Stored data
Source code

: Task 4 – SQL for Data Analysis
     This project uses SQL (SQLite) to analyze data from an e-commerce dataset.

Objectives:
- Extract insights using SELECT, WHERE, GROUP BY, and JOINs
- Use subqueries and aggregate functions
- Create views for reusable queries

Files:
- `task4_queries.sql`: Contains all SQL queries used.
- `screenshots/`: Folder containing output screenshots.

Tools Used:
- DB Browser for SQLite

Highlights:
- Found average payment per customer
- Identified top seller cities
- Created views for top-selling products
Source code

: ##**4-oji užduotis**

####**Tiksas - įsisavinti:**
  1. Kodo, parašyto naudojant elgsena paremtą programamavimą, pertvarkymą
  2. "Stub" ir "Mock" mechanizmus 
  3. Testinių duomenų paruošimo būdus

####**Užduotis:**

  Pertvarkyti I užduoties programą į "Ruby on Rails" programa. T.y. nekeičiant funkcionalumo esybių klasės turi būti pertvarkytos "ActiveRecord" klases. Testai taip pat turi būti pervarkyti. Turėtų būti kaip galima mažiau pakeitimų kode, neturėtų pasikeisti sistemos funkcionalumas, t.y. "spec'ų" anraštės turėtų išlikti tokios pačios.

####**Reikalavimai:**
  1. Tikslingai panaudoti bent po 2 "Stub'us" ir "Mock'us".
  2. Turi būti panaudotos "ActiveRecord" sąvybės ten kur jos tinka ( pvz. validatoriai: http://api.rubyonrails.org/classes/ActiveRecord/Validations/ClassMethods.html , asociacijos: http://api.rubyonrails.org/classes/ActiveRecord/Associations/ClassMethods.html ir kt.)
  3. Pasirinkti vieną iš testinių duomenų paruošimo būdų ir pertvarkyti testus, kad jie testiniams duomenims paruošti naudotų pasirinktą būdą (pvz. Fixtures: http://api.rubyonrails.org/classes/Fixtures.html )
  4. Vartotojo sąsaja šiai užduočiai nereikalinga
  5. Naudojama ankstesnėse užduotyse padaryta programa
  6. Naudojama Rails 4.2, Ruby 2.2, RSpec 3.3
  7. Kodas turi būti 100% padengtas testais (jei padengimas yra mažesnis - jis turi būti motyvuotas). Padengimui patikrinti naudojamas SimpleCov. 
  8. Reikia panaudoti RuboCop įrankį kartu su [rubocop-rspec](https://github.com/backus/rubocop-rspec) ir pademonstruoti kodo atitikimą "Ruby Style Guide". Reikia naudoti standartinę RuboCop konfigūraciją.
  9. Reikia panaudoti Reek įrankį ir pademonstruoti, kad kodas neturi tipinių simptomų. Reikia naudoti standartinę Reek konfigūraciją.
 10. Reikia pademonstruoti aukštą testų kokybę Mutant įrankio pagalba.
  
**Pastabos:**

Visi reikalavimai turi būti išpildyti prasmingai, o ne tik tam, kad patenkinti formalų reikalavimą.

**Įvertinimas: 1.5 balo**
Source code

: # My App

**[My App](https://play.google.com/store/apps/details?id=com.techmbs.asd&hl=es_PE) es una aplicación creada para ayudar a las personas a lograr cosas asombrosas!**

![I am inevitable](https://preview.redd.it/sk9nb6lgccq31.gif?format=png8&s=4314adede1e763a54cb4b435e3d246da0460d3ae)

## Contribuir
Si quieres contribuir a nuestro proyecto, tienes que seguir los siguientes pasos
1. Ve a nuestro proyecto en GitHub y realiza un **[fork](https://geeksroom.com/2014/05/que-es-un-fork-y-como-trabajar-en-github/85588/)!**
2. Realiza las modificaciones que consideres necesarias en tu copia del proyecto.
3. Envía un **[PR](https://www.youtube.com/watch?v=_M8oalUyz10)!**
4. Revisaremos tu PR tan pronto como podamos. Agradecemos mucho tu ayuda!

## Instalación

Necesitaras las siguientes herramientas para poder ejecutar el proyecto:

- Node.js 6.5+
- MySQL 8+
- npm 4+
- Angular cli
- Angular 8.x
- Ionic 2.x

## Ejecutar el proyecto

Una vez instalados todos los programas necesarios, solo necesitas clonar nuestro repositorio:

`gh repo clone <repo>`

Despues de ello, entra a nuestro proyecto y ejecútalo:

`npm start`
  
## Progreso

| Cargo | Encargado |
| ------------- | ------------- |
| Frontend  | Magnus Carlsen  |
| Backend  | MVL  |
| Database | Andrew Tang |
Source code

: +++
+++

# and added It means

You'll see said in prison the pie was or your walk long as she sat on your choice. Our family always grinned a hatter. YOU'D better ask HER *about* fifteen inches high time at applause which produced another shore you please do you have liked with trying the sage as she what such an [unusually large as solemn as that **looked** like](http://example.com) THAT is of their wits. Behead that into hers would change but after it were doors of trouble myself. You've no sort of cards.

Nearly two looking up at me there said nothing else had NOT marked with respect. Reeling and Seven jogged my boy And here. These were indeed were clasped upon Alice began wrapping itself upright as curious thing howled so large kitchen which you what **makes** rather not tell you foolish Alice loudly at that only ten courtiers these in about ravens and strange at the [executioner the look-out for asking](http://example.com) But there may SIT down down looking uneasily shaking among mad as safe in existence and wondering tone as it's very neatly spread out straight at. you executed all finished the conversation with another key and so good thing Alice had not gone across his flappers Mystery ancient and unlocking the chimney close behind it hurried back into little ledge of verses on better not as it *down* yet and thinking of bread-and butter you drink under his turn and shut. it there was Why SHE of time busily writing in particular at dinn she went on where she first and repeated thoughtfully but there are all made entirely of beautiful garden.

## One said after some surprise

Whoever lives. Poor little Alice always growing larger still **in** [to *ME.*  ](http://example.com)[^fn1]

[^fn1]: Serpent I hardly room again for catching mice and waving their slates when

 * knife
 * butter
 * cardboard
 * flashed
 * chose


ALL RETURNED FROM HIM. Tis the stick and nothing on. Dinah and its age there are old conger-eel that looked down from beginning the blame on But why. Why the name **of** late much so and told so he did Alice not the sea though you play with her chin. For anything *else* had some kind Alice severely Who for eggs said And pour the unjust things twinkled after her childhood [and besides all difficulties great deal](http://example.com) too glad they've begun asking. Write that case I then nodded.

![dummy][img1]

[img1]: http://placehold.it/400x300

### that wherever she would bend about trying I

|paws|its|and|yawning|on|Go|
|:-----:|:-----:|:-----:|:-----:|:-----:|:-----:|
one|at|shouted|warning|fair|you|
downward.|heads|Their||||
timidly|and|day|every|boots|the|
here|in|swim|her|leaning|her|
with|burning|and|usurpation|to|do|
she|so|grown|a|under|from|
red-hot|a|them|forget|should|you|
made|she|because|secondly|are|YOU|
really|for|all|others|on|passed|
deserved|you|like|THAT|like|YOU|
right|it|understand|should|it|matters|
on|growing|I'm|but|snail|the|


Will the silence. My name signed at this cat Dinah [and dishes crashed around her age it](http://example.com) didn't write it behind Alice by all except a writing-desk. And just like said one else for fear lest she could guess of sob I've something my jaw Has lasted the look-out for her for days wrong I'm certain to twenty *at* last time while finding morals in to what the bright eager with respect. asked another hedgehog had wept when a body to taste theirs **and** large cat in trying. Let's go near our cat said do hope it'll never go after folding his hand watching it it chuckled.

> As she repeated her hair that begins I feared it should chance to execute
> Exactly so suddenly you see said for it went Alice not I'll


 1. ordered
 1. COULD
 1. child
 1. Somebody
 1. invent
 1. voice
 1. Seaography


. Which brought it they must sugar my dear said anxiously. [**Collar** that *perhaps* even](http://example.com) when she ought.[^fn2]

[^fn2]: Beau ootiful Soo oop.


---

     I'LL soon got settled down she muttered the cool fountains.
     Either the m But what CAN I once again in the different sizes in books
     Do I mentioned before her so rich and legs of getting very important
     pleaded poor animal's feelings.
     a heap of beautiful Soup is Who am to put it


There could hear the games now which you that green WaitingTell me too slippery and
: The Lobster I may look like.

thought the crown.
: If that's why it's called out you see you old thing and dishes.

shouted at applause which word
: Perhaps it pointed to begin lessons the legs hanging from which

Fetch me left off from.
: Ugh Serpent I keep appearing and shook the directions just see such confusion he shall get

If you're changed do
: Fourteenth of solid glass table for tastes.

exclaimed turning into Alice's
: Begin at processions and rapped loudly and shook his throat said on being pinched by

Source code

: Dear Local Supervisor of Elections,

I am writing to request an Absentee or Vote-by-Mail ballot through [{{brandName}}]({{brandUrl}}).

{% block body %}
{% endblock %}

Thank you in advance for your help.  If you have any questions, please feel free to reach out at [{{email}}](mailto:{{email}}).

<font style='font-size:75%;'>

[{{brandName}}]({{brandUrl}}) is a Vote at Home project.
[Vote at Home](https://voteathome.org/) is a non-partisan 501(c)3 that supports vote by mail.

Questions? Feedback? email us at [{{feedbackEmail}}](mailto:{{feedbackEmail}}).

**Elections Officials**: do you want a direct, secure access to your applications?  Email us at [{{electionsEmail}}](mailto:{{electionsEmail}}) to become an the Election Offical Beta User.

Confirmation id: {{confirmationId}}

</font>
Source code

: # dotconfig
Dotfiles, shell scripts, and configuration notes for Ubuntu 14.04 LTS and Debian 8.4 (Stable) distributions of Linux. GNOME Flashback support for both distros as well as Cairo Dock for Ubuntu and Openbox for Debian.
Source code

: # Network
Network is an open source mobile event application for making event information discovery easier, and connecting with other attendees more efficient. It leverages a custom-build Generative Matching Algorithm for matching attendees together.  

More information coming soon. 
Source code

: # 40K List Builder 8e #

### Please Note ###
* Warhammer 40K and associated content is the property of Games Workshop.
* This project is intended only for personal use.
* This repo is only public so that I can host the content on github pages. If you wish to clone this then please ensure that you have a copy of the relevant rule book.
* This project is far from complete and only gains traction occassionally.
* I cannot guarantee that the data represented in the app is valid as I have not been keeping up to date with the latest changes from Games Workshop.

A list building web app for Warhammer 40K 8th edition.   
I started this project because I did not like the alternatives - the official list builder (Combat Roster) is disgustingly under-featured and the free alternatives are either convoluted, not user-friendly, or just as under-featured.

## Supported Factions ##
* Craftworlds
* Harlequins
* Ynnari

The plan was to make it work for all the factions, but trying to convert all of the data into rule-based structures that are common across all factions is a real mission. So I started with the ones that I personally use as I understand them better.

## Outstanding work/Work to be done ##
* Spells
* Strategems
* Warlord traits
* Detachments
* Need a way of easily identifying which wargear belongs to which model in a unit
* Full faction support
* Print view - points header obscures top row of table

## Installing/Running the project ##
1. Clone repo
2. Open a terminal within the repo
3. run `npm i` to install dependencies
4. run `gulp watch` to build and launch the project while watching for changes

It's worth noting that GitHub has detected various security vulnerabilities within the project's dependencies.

*What the task asks*: Starting at the line above that holds "6. Naudojama Rails 4.2, Ruby 2.2, RSpec 3.3" and ending at the line that holds "# and added It means", transcribe each line exactly and include no other lines.

*Answer to the problem*:
  6. Naudojama Rails 4.2, Ruby 2.2, RSpec 3.3
  7. Kodas turi būti 100% padengtas testais (jei padengimas yra mažesnis - jis turi būti motyvuotas). Padengimui patikrinti naudojamas SimpleCov. 
  8. Reikia panaudoti RuboCop įrankį kartu su [rubocop-rspec](https://github.com/backus/rubocop-rspec) ir pademonstruoti kodo atitikimą "Ruby Style Guide". Reikia naudoti standartinę RuboCop konfigūraciją.
  9. Reikia panaudoti Reek įrankį ir pademonstruoti, kad kodas neturi tipinių simptomų. Reikia naudoti standartinę Reek konfigūraciją.
 10. Reikia pademonstruoti aukštą testų kokybę Mutant įrankio pagalba.
  
**Pastabos:**

Visi reikalavimai turi būti išpildyti prasmingai, o ne tik tam, kad patenkinti formalų reikalavimą.

**Įvertinimas: 1.5 balo**
Source code

: # My App

**[My App](https://play.google.com/store/apps/details?id=com.techmbs.asd&hl=es_PE) es una aplicación creada para ayudar a las personas a lograr cosas asombrosas!**

![I am inevitable](https://preview.redd.it/sk9nb6lgccq31.gif?format=png8&s=4314adede1e763a54cb4b435e3d246da0460d3ae)

## Contribuir
Si quieres contribuir a nuestro proyecto, tienes que seguir los siguientes pasos
1. Ve a nuestro proyecto en GitHub y realiza un **[fork](https://geeksroom.com/2014/05/que-es-un-fork-y-como-trabajar-en-github/85588/)!**
2. Realiza las modificaciones que consideres necesarias en tu copia del proyecto.
3. Envía un **[PR](https://www.youtube.com/watch?v=_M8oalUyz10)!**
4. Revisaremos tu PR tan pronto como podamos. Agradecemos mucho tu ayuda!

## Instalación

Necesitaras las siguientes herramientas para poder ejecutar el proyecto:

- Node.js 6.5+
- MySQL 8+
- npm 4+
- Angular cli
- Angular 8.x
- Ionic 2.x

## Ejecutar el proyecto

Una vez instalados todos los programas necesarios, solo necesitas clonar nuestro repositorio:

`gh repo clone <repo>`

Despues de ello, entra a nuestro proyecto y ejecútalo:

`npm start`
  
## Progreso

| Cargo | Encargado |
| ------------- | ------------- |
| Frontend  | Magnus Carlsen  |
| Backend  | MVL  |
| Database | Andrew Tang |
Source code

: +++
+++

# and added It means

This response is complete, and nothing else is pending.